二人は目を見開いていたが、僕の言葉を聞いて、やっと優しく笑ってくれた

「あぁ、そうだな。あの頃に戻ろう」
「そうよ!あ、そうとなれば荷造り手伝うわ!」

大事なピースを失ってぼんやりとしたいた未来がやっと楽しい景色に変わり始めた。


***


「…はぁはぁ」
「…」
「あははは、…」
「…またこれは、久々に見たと思えば」

妖の森にある古びた神社に久々の柚子野を見つけた。これはまた、暴走して元の状態に戻らないのだろう。
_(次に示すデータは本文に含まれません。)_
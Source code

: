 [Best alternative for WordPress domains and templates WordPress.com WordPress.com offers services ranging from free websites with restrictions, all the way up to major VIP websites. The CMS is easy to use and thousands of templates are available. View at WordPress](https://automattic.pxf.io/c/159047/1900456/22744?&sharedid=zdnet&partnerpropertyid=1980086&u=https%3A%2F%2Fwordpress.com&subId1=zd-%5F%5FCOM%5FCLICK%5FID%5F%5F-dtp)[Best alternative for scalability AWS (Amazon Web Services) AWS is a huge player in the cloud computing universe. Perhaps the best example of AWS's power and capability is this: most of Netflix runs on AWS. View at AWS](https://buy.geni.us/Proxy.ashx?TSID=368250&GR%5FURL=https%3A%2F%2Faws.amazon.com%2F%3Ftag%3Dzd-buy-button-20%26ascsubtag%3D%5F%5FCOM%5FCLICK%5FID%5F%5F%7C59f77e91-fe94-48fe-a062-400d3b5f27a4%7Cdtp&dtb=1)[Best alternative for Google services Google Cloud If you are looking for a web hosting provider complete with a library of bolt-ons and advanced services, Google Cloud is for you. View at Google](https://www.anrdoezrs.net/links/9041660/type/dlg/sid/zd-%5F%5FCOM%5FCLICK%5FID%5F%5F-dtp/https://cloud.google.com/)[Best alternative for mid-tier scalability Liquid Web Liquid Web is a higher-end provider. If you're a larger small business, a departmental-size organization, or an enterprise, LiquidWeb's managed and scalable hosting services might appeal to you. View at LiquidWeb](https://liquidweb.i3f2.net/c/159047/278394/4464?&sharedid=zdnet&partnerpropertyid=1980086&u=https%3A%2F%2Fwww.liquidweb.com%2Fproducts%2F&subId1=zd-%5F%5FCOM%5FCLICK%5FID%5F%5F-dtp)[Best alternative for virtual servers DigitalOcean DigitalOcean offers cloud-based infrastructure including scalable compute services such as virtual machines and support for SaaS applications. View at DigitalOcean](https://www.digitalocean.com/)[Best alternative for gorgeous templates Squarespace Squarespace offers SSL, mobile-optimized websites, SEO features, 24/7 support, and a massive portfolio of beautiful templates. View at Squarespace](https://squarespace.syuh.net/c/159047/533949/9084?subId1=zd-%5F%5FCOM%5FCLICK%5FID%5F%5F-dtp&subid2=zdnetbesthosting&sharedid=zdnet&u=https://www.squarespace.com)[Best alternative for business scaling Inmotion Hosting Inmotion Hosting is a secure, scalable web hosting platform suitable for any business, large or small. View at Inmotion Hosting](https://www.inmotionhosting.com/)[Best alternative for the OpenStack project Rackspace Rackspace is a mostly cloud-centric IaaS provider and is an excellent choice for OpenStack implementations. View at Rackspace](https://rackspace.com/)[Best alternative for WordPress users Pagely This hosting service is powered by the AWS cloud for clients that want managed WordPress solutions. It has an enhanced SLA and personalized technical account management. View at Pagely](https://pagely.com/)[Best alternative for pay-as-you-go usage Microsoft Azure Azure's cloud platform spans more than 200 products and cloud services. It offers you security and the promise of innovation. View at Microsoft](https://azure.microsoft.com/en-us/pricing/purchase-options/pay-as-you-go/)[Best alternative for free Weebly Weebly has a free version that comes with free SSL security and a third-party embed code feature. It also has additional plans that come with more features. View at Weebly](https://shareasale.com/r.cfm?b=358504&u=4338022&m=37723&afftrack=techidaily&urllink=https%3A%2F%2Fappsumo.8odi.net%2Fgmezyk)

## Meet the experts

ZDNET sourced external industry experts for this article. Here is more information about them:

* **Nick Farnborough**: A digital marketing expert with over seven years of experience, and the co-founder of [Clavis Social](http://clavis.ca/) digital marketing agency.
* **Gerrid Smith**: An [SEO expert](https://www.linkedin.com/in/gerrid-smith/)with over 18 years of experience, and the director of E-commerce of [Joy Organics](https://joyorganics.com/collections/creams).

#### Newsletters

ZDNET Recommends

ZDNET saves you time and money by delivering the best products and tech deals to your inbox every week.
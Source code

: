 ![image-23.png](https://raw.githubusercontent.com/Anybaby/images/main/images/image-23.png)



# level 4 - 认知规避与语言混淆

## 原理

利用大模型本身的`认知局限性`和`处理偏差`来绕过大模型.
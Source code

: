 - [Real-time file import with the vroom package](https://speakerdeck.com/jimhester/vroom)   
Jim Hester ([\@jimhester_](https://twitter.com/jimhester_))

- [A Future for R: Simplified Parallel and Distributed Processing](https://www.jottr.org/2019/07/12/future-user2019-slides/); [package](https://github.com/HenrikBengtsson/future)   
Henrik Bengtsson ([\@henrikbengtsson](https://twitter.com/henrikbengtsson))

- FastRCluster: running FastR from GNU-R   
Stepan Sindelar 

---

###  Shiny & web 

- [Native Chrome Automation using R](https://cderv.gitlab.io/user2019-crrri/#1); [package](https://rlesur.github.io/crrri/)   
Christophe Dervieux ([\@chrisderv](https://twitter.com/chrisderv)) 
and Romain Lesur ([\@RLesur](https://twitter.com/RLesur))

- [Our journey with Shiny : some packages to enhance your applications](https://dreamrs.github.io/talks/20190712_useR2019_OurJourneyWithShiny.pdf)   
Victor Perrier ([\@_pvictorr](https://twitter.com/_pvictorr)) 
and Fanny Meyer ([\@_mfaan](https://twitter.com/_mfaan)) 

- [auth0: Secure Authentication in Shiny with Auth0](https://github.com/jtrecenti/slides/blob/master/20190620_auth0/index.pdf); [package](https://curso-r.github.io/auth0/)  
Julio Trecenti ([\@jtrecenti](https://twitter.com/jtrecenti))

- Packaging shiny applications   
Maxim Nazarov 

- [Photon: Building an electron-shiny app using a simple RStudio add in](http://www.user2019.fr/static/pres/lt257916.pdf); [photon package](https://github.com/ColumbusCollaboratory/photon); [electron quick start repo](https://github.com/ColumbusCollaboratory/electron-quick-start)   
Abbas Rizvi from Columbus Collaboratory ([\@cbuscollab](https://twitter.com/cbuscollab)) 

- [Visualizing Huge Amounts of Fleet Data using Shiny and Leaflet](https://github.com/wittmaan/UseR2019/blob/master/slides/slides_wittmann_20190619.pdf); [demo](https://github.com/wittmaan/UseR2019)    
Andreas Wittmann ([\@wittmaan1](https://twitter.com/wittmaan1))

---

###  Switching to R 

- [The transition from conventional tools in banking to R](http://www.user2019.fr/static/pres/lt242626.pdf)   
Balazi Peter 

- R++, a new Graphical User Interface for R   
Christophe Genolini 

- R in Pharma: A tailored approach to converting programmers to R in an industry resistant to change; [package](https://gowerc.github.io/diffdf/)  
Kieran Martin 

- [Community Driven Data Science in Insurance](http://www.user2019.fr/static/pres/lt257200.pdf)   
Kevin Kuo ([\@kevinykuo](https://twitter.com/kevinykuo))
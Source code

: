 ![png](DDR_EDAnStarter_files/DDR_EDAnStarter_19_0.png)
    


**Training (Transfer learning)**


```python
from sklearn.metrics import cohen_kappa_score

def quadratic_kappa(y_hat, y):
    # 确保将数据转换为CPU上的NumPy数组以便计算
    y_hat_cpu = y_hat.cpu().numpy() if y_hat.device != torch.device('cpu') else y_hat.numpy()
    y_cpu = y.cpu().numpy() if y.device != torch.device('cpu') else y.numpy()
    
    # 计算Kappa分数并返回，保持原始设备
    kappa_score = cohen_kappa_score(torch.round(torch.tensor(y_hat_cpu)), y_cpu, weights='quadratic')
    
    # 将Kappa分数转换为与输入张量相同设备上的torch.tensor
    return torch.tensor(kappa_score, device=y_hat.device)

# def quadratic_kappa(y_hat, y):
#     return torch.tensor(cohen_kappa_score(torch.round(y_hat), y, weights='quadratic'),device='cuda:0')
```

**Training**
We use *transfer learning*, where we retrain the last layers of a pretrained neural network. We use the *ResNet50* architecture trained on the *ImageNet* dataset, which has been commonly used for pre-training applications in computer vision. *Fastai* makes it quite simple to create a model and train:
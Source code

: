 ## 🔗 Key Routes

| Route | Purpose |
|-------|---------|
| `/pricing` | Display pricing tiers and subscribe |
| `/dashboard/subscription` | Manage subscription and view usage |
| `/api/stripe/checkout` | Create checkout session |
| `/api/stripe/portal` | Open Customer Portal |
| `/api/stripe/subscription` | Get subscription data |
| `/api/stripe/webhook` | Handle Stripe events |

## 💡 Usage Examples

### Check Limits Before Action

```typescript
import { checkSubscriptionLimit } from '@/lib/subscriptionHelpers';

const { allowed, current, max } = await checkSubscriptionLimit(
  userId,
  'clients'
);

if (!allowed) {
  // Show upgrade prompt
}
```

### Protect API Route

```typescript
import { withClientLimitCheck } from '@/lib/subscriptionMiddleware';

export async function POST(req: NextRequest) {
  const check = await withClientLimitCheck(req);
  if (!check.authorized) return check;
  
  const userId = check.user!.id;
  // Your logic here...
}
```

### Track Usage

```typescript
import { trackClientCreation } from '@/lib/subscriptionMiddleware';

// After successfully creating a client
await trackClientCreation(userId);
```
私が柚子野に近づくと、私に倒れてきた。

「ひ、ひいらぎ」
「随分と過去の記憶が溢れてる」
「…た、助けてくれ、もう、もう、頭が割れそうだ」
「そんなことならないから。柚子野、私の目をじっと見て」

柚子野はかろうじて頭を動かし、柊の瞳をみる。柊には過去の記憶を操作する能力がある。だが、柚子野にもその力があるらしいのだが、自分自身ではその力をうまく正常できないらしい。

「君の過去は、相変わらず重いね」
「…」
「柚子野のような闇を私は、消し去るだけの力はないけど」
「…ひいらぎ」
「いつもの柚子野に戻すまでなら出来るよ。おやすみ、柚子野」

柊の瞳が黄色から青に戻り、青の瞳で柚子野を見下ろした。よく眠っている。

「…はぁ、全く大きな力を使ったから私までも眠くなってしまったよ。このままでは柚子野はしばらく目を覚まさないだろうし、私も少しばかり休むとするか」

柚子野の隣で柊は瞳を閉じた。なんだか、この数日は慌ただしかったように感じる。こうやって柚子野がここに来るのも、何かが終わった後だ。

「でも、よくあることだけど」

日常から非日常へ、そしてまた日常へと戻る。そんなことを繰り返しながら、この世界は前に進んでいく。


END



オマケ

「すあまさん!」
「あら、会議室にみんな集合してるのね」
「すあまさん、助かりました」
「あら、いいのよモントくん。久々に運動が出来たわ」
「俺も随分と楽しく暴れることができたし、よかったー♡」
「おい、ミレー離れて話せ」
「えーいいじゃないですかー。任務の時なんて親玉狙うのは俺の仕事ですけど、その他ずっと俺を放ったらかしにして、楽しんでたじゃないですかー」
「俺の邪魔したいのか」
「いいえ、まさか♡」
「とりあえず、すあまさんの勘のおかげで無事解決したので、この書類は破棄しますね」
「お願いするわ、モントくん」
「燈くん、この書類を破棄よろしく」
「わかりました」
「後、薬減ったよね。後で僕の部屋に来て。追加分渡すから」
「…」
「何、ブラン」
「俺たちの家に燈をつれてくるのか」
「いいでしょ。何がだめなの」
「…」
「えー!燈くんずるいー俺も行きますよー!」
「あらあら、みんなが行くなら私もついていくわよ」
「…はぁ、」
「たまには、いい刺激になると思うよ、ブラン」
「俺はモントとゆっくりしたいだけなんだよ」
「僕は、燈くんと研究するからね。暫く相手は出来ないよ?」
「な、なんだと」
「えー!チャンス!ブランさん、その間俺と戦闘訓練しましょーよー。暫くブランさんとしてないんですよ!」
「あら、ブランくんとするのは珍しいわね。私もそっちにいれてくれないかしら?」


こうして、再び時の管理所は平和に戻ったのだった。